[Records from a data source]
※

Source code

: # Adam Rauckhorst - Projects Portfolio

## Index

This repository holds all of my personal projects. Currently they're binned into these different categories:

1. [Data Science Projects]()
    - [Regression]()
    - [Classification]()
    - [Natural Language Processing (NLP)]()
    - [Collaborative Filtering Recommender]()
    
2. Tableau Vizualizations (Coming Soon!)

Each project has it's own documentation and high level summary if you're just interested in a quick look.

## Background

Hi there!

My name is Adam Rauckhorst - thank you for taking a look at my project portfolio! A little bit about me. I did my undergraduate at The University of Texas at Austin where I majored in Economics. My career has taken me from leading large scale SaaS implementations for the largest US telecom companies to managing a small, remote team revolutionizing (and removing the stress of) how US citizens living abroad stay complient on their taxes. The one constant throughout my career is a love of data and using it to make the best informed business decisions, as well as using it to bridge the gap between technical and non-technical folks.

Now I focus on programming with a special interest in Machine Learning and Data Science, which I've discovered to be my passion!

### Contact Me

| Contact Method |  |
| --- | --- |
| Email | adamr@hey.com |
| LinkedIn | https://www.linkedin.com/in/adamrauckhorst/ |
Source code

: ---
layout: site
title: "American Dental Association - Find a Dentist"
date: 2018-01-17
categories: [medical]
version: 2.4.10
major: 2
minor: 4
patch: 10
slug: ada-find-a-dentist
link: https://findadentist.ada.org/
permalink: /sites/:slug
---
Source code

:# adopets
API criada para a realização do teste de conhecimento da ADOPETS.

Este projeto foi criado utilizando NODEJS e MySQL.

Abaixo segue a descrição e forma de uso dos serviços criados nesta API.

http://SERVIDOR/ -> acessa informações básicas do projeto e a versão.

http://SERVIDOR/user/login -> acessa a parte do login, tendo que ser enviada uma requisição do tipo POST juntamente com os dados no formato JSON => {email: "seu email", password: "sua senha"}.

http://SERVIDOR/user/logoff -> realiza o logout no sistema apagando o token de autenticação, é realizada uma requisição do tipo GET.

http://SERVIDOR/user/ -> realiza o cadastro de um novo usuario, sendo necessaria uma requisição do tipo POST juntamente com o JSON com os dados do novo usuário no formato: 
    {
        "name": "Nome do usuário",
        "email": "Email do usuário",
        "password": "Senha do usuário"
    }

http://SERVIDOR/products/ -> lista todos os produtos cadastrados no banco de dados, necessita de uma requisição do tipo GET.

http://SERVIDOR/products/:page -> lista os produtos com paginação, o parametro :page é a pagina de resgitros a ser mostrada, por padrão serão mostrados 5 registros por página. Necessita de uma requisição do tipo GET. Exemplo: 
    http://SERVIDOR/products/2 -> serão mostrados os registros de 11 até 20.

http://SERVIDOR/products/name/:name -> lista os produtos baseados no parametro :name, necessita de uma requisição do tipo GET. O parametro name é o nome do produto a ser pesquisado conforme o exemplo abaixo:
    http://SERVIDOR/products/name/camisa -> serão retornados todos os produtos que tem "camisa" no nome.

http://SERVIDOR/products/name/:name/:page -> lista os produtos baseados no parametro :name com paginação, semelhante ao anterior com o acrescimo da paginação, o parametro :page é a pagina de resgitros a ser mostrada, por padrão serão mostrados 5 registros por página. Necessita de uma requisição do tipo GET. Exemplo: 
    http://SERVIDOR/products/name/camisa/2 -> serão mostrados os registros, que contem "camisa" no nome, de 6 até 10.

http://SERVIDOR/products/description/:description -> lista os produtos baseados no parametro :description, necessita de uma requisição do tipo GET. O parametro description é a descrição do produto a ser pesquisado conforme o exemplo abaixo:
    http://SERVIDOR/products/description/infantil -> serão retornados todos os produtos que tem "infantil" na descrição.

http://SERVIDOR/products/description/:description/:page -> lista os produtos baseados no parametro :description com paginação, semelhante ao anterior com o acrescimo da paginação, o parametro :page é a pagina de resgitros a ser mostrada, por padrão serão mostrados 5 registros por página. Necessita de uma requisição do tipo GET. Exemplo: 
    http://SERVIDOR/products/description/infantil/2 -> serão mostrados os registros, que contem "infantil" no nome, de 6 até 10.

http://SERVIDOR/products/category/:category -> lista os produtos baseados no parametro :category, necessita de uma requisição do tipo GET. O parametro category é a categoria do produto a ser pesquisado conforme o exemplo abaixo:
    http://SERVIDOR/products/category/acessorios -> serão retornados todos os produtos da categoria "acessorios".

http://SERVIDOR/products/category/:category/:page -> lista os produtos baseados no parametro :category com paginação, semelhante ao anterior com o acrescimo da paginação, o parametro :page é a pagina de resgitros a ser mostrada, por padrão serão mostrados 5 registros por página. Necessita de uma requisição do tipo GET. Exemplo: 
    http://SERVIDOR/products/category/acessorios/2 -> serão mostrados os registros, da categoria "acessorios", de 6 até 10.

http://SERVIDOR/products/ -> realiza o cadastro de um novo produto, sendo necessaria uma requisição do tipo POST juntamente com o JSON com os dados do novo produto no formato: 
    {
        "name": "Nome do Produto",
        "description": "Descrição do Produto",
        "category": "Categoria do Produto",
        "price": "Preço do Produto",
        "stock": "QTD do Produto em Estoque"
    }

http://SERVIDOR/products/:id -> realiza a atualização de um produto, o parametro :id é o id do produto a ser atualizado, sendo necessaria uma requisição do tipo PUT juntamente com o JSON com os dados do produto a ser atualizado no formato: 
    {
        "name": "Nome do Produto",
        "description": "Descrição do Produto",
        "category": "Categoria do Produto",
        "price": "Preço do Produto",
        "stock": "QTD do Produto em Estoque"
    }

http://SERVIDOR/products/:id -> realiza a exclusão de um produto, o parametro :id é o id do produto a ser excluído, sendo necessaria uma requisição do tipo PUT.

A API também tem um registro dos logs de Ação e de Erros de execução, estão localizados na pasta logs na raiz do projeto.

※

## TASK GOAL
Every line above from the line with "http://SERVIDOR/products/category/:category -> lista" to the line with "http://SERVIDOR/products/category/acessorios -> serão", inclusive, must be returned exactly; no other line belongs in the reply.

## EXERCISE RESULT
http://SERVIDOR/products/category/:category -> lista os produtos baseados no parametro :category, necessita de uma requisição do tipo GET. O parametro category é a categoria do produto a ser pesquisado conforme o exemplo abaixo:
    http://SERVIDOR/products/category/acessorios -> serão retornados todos os produtos da categoria "acessorios".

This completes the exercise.